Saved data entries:
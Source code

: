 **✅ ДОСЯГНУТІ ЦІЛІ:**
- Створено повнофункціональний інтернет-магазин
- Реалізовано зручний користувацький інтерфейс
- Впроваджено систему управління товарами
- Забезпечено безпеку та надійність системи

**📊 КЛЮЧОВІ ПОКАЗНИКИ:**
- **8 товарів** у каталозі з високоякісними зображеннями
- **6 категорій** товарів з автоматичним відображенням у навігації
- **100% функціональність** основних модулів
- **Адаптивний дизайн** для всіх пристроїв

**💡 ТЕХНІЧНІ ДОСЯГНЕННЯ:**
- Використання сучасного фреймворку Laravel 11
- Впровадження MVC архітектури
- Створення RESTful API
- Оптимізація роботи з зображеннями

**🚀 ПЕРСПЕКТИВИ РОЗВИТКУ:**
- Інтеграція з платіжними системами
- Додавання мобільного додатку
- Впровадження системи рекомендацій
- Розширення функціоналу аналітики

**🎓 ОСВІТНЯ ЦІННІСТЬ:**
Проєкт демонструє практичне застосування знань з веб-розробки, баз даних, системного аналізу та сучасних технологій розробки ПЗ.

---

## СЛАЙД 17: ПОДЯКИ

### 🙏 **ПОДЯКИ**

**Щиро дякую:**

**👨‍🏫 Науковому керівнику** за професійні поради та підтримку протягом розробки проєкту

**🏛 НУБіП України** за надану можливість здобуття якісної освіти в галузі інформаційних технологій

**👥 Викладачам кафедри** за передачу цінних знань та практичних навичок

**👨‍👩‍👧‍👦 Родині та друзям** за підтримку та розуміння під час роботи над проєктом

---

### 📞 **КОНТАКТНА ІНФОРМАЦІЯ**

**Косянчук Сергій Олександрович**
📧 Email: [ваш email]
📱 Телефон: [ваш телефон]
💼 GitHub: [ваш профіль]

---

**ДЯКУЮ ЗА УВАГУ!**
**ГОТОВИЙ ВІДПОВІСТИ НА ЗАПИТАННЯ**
---
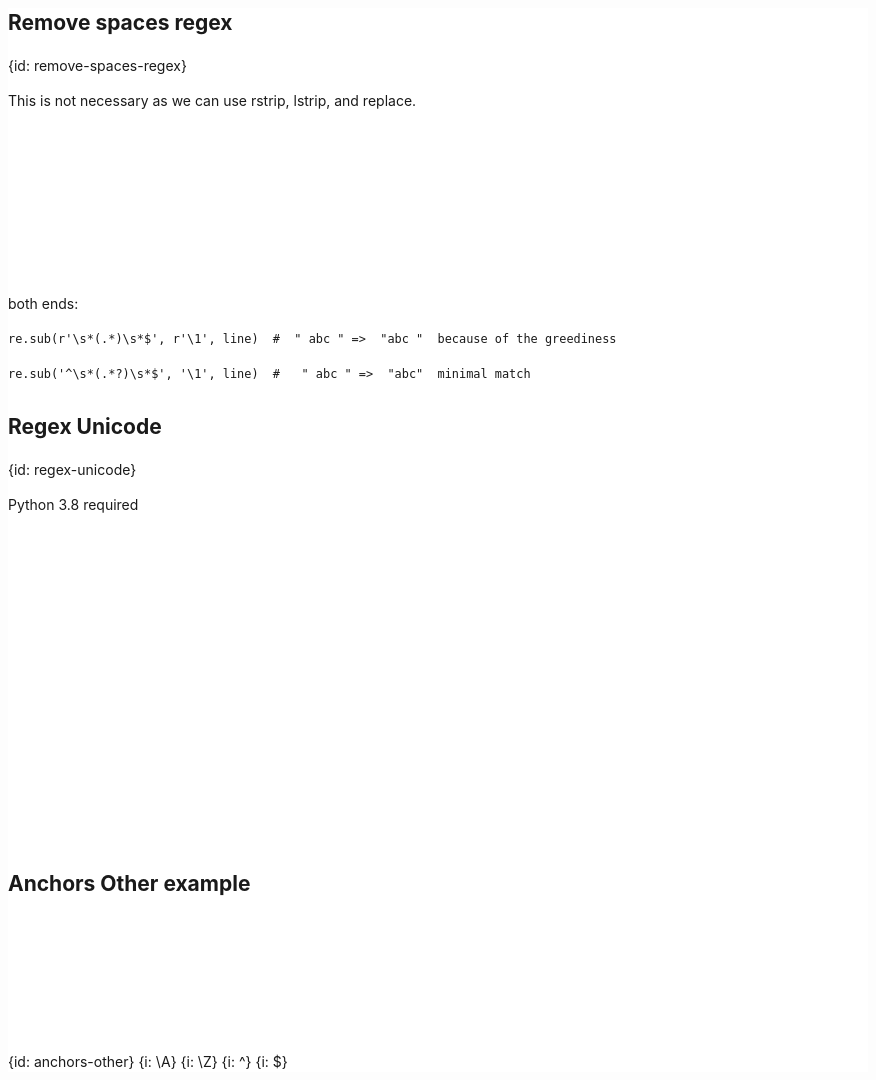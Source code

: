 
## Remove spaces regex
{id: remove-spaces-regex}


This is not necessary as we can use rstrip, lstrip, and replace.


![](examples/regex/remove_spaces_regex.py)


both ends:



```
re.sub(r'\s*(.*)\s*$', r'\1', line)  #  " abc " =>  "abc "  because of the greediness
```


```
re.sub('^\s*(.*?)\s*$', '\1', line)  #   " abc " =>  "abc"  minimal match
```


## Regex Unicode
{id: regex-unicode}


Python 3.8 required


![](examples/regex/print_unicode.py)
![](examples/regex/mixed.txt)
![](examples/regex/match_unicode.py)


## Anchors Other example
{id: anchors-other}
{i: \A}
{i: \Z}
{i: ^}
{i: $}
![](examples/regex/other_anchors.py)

__EXERCISE AIM__.
From the records above, reproduce exactly the lines from the one with "- Впровадження системи рекомендацій" to the one with "ВІДПОВІСТИ НА ЗАПИТАННЯ**", both included, and no others.

__REPLY__.
- Впровадження системи рекомендацій
- Розширення функціоналу аналітики

**🎓 ОСВІТНЯ ЦІННІСТЬ:**
Проєкт демонструє практичне застосування знань з веб-розробки, баз даних, системного аналізу та сучасних технологій розробки ПЗ.

---

## СЛАЙД 17: ПОДЯКИ

### 🙏 **ПОДЯКИ**

**Щиро дякую:**

**👨‍🏫 Науковому керівнику** за професійні поради та підтримку протягом розробки проєкту

**🏛 НУБіП України** за надану можливість здобуття якісної освіти в галузі інформаційних технологій

**👥 Викладачам кафедри** за передачу цінних знань та практичних навичок

**👨‍👩‍👧‍👦 Родині та друзям** за підтримку та розуміння під час роботи над проєктом

---

### 📞 **КОНТАКТНА ІНФОРМАЦІЯ**

**Косянчук Сергій Олександрович**
📧 Email: [ваш email]
📱 Телефон: [ваш телефон]
💼 GitHub: [ваш профіль]

---

**ДЯКУЮ ЗА УВАГУ!**
**ГОТОВИЙ ВІДПОВІСТИ НА ЗАПИТАННЯ**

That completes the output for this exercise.